● **Exercise details**: Print them exactly: the lines from the beginning of the entries below through the line that contains "En este artículo", and only those, with the pictures left out.

● **Dataset extract**:
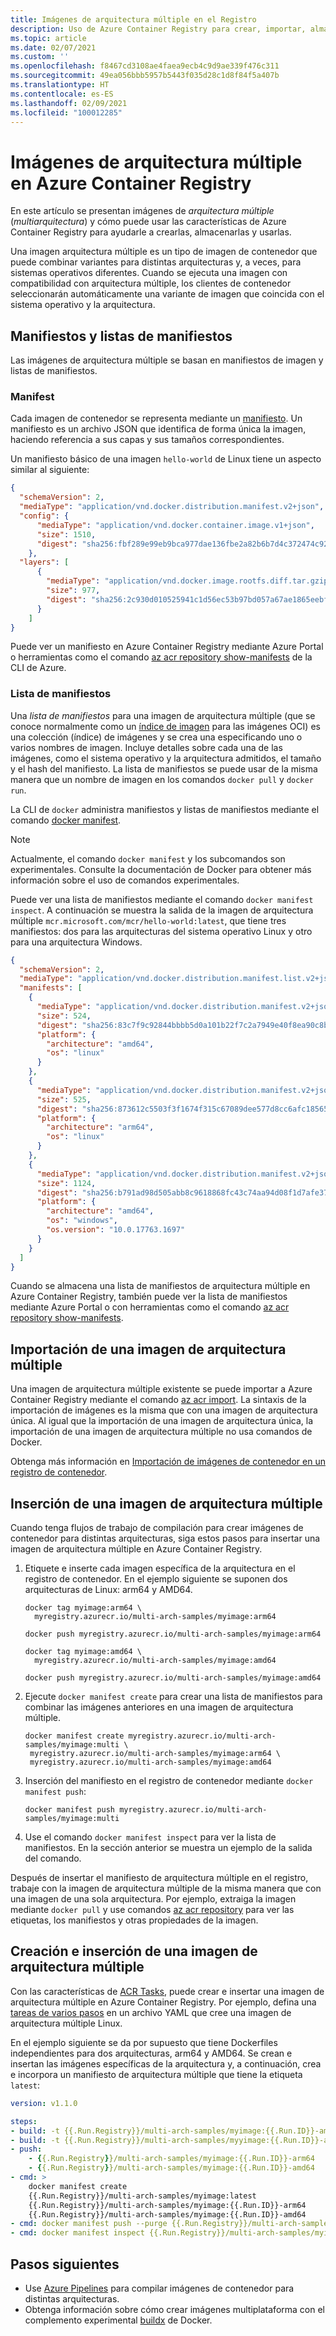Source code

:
 ```yaml
---
title: Imágenes de arquitectura múltiple en el Registro
description: Uso de Azure Container Registry para crear, importar, almacenar e implementar imágenes de arquitectura múltiple (multiarquitectura)
ms.topic: article
ms.date: 02/07/2021
ms.custom: ''
ms.openlocfilehash: f8467cd3108ae4faea9ecb4c9d9ae339f476c311
ms.sourcegitcommit: 49ea056bbb5957b5443f035d28c1d8f84f5a407b
ms.translationtype: HT
ms.contentlocale: es-ES
ms.lasthandoff: 02/09/2021
ms.locfileid: "100012285"
---
```

# <a name="multi-architecture-images-in-your-azure-container-registry"></a>Imágenes de arquitectura múltiple en Azure Container Registry

En este artículo se presentan imágenes de *arquitectura múltiple*  (*multiarquitectura*) y cómo puede usar las características de Azure Container Registry para ayudarle a crearlas, almacenarlas y usarlas. 

Una imagen arquitectura múltiple es un tipo de imagen de contenedor que puede combinar variantes para distintas arquitecturas y, a veces, para sistemas operativos diferentes. Cuando se ejecuta una imagen con compatibilidad con arquitectura múltiple, los clientes de contenedor seleccionarán automáticamente una variante de imagen que coincida con el sistema operativo y la arquitectura.

## <a name="manifests-and-manifest-lists"></a>Manifiestos y listas de manifiestos

Las imágenes de arquitectura múltiple se basan en manifiestos de imagen y listas de manifiestos.

### <a name="manifest"></a>Manifest

Cada imagen de contenedor se representa mediante un [manifiesto](container-registry-concepts.md#manifest). Un manifiesto es un archivo JSON que identifica de forma única la imagen, haciendo referencia a sus capas y sus tamaños correspondientes. 

Un manifiesto básico de una imagen `hello-world` de Linux tiene un aspecto similar al siguiente:

  ```json
  {
    "schemaVersion": 2,
    "mediaType": "application/vnd.docker.distribution.manifest.v2+json",
    "config": {
        "mediaType": "application/vnd.docker.container.image.v1+json",
        "size": 1510,
        "digest": "sha256:fbf289e99eb9bca977dae136fbe2a82b6b7d4c372474c9235adc1741675f587e"
      },
    "layers": [
        {
          "mediaType": "application/vnd.docker.image.rootfs.diff.tar.gzip",
          "size": 977,
          "digest": "sha256:2c930d010525941c1d56ec53b97bd057a67ae1865eebf042686d2a2d18271ced"
        }
      ]
  }
  ```
    
Puede ver un manifiesto en Azure Container Registry mediante Azure Portal o herramientas como el comando [az acr repository show-manifests](/cli/azure/acr/repository#az_acr_repository_show_manifests) de la CLI de Azure.

### <a name="manifest-list"></a>Lista de manifiestos

Una *lista de manifiestos* para una imagen de arquitectura múltiple (que se conoce normalmente como un [índice de imagen](https://github.com/opencontainers/image-spec/blob/master/image-index.md) para las imágenes OCI) es una colección (índice) de imágenes y se crea una especificando uno o varios nombres de imagen. Incluye detalles sobre cada una de las imágenes, como el sistema operativo y la arquitectura admitidos, el tamaño y el hash del manifiesto. La lista de manifiestos se puede usar de la misma manera que un nombre de imagen en los comandos `docker pull` y `docker run`. 

La CLI de `docker` administra manifiestos y listas de manifiestos mediante el comando [docker manifest](https://docs.docker.com/engine/reference/commandline/manifest/).

> [!NOTE]
> Actualmente, el comando `docker manifest` y los subcomandos son experimentales. Consulte la documentación de Docker para obtener más información sobre el uso de comandos experimentales.

Puede ver una lista de manifiestos mediante el comando `docker manifest inspect`. A continuación se muestra la salida de la imagen de arquitectura múltiple `mcr.microsoft.com/mcr/hello-world:latest`, que tiene tres manifiestos: dos para las arquitecturas del sistema operativo Linux y otro para una arquitectura Windows.
```json
{
  "schemaVersion": 2,
  "mediaType": "application/vnd.docker.distribution.manifest.list.v2+json",
  "manifests": [
    {
      "mediaType": "application/vnd.docker.distribution.manifest.v2+json",
      "size": 524,
      "digest": "sha256:83c7f9c92844bbbb5d0a101b22f7c2a7949e40f8ea90c8b3bc396879d95e899a",
      "platform": {
        "architecture": "amd64",
        "os": "linux"
      }
    },
    {
      "mediaType": "application/vnd.docker.distribution.manifest.v2+json",
      "size": 525,
      "digest": "sha256:873612c5503f3f1674f315c67089dee577d8cc6afc18565e0b4183ae355fb343",
      "platform": {
        "architecture": "arm64",
        "os": "linux"
      }
    },
    {
      "mediaType": "application/vnd.docker.distribution.manifest.v2+json",
      "size": 1124,
      "digest": "sha256:b791ad98d505abb8c9618868fc43c74aa94d08f1d7afe37d19647c0030905cae",
      "platform": {
        "architecture": "amd64",
        "os": "windows",
        "os.version": "10.0.17763.1697"
      }
    }
  ]
}
```

Cuando se almacena una lista de manifiestos de arquitectura múltiple en Azure Container Registry, también puede ver la lista de manifiestos mediante Azure Portal o con herramientas como el comando [az acr repository show-manifests](/cli/azure/acr/repository#az_acr_repository_how_manifests).

## <a name="import-a-multi-arch-image"></a>Importación de una imagen de arquitectura múltiple 

Una imagen de arquitectura múltiple existente se puede importar a Azure Container Registry mediante el comando [az acr import](/cli/azure/acr#az_acr_import). La sintaxis de la importación de imágenes es la misma que con una imagen de arquitectura única. Al igual que la importación de una imagen de arquitectura única, la importación de una imagen de arquitectura múltiple no usa comandos de Docker. 

Obtenga más información en [Importación de imágenes de contenedor en un registro de contenedor](container-registry-import-images.md).

## <a name="push-a-multi-arch-image"></a>Inserción de una imagen de arquitectura múltiple

Cuando tenga flujos de trabajo de compilación para crear imágenes de contenedor para distintas arquitecturas, siga estos pasos para insertar una imagen de arquitectura múltiple en Azure Container Registry.

1. Etiquete e inserte cada imagen específica de la arquitectura en el registro de contenedor. En el ejemplo siguiente se suponen dos arquitecturas de Linux: arm64 y AMD64. 

   ```console
   docker tag myimage:arm64 \
     myregistry.azurecr.io/multi-arch-samples/myimage:arm64

   docker push myregistry.azurecr.io/multi-arch-samples/myimage:arm64
 
   docker tag myimage:amd64 \
     myregistry.azurecr.io/multi-arch-samples/myimage:amd64

   docker push myregistry.azurecr.io/multi-arch-samples/myimage:amd64
   ``` 

1. Ejecute `docker manifest create` para crear una lista de manifiestos para combinar las imágenes anteriores en una imagen de arquitectura múltiple.

   ```console
   docker manifest create myregistry.azurecr.io/multi-arch-samples/myimage:multi \
    myregistry.azurecr.io/multi-arch-samples/myimage:arm64 \
    myregistry.azurecr.io/multi-arch-samples/myimage:amd64
   ```

1. Inserción del manifiesto en el registro de contenedor mediante `docker manifest push`:

   ```console
   docker manifest push myregistry.azurecr.io/multi-arch-samples/myimage:multi
   ```

1. Use el comando `docker manifest inspect` para ver la lista de manifiestos. En la sección anterior se muestra un ejemplo de la salida del comando.

Después de insertar el manifiesto de arquitectura múltiple en el registro, trabaje con la imagen de arquitectura múltiple de la misma manera que con una imagen de una sola arquitectura. Por ejemplo, extraiga la imagen mediante `docker pull` y use comandos [az acr repository](/cli/azure/acr/repository#az_acr_repository) para ver las etiquetas, los manifiestos y otras propiedades de la imagen.

## <a name="build-and-push-a-multi-arch-image"></a>Creación e inserción de una imagen de arquitectura múltiple

Con las características de [ACR Tasks](container-registry-tasks-overview.md), puede crear e insertar una imagen de arquitectura múltiple en Azure Container Registry. Por ejemplo, defina una [tareas de varios pasos](container-registry-tasks-multi-step.md) en un archivo YAML que cree una imagen de arquitectura múltiple Linux.

En el ejemplo siguiente se da por supuesto que tiene Dockerfiles independientes para dos arquitecturas, arm64 y AMD64. Se crean e insertan las imágenes específicas de la arquitectura y, a continuación, crea e incorpora un manifiesto de arquitectura múltiple que tiene la etiqueta `latest`:

```yml
version: v1.1.0

steps:
- build: -t {{.Run.Registry}}/multi-arch-samples/myimage:{{.Run.ID}}-amd64 -f dockerfile.arm64 . 
- build: -t {{.Run.Registry}}/multi-arch-samples/myyimage:{{.Run.ID}}-arm64 -f dockerfile.amd64 . 
- push: 
    - {{.Run.Registry}}/multi-arch-samples/myimage:{{.Run.ID}}-arm64
    - {{.Run.Registry}}/multi-arch-samples/myimage:{{.Run.ID}}-amd64
- cmd: >
    docker manifest create
    {{.Run.Registry}}/multi-arch-samples/myimage:latest
    {{.Run.Registry}}/multi-arch-samples/myimage:{{.Run.ID}}-arm64
    {{.Run.Registry}}/multi-arch-samples/myimage:{{.Run.ID}}-amd64
- cmd: docker manifest push --purge {{.Run.Registry}}/multi-arch-samples/myimage:latest
- cmd: docker manifest inspect {{.Run.Registry}}/multi-arch-samples/myimage:latest
```

## <a name="next-steps"></a>Pasos siguientes

* Use [Azure Pipelines](/azure/devops/pipelines/get-started/what-is-azure-pipelines.md) para compilar imágenes de contenedor para distintas arquitecturas.
* Obtenga información sobre cómo crear imágenes multiplataforma con el complemento experimental [buildx](https://docs.docker.com/buildx/working-with-buildx/) de Docker.

<!-- LINKS - external -->
[docker-linux]: https://docs.docker.com/engine/installation/#supported-platforms
[docker-mac]: https://docs.docker.com/docker-for-mac/
[docker-windows]: https://docs.docker.com/docker-for-windows/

● **Answer below**:
Source code

:
 ```yaml
---
title: Imágenes de arquitectura múltiple en el Registro
description: Uso de Azure Container Registry para crear, importar, almacenar e implementar imágenes de arquitectura múltiple (multiarquitectura)
ms.topic: article
ms.date: 02/07/2021
ms.custom: ''
ms.openlocfilehash: f8467cd3108ae4faea9ecb4c9d9ae339f476c311
ms.sourcegitcommit: 49ea056bbb5957b5443f035d28c1d8f84f5a407b
ms.translationtype: HT
ms.contentlocale: es-ES
ms.lasthandoff: 02/09/2021
ms.locfileid: "100012285"
---
```

# <a name="multi-architecture-images-in-your-azure-container-registry"></a>Imágenes de arquitectura múltiple en Azure Container Registry

En este artículo se presentan imágenes de *arquitectura múltiple*  (*multiarquitectura*) y cómo puede usar las características de Azure Container Registry para ayudarle a crearlas, almacenarlas y usarlas. 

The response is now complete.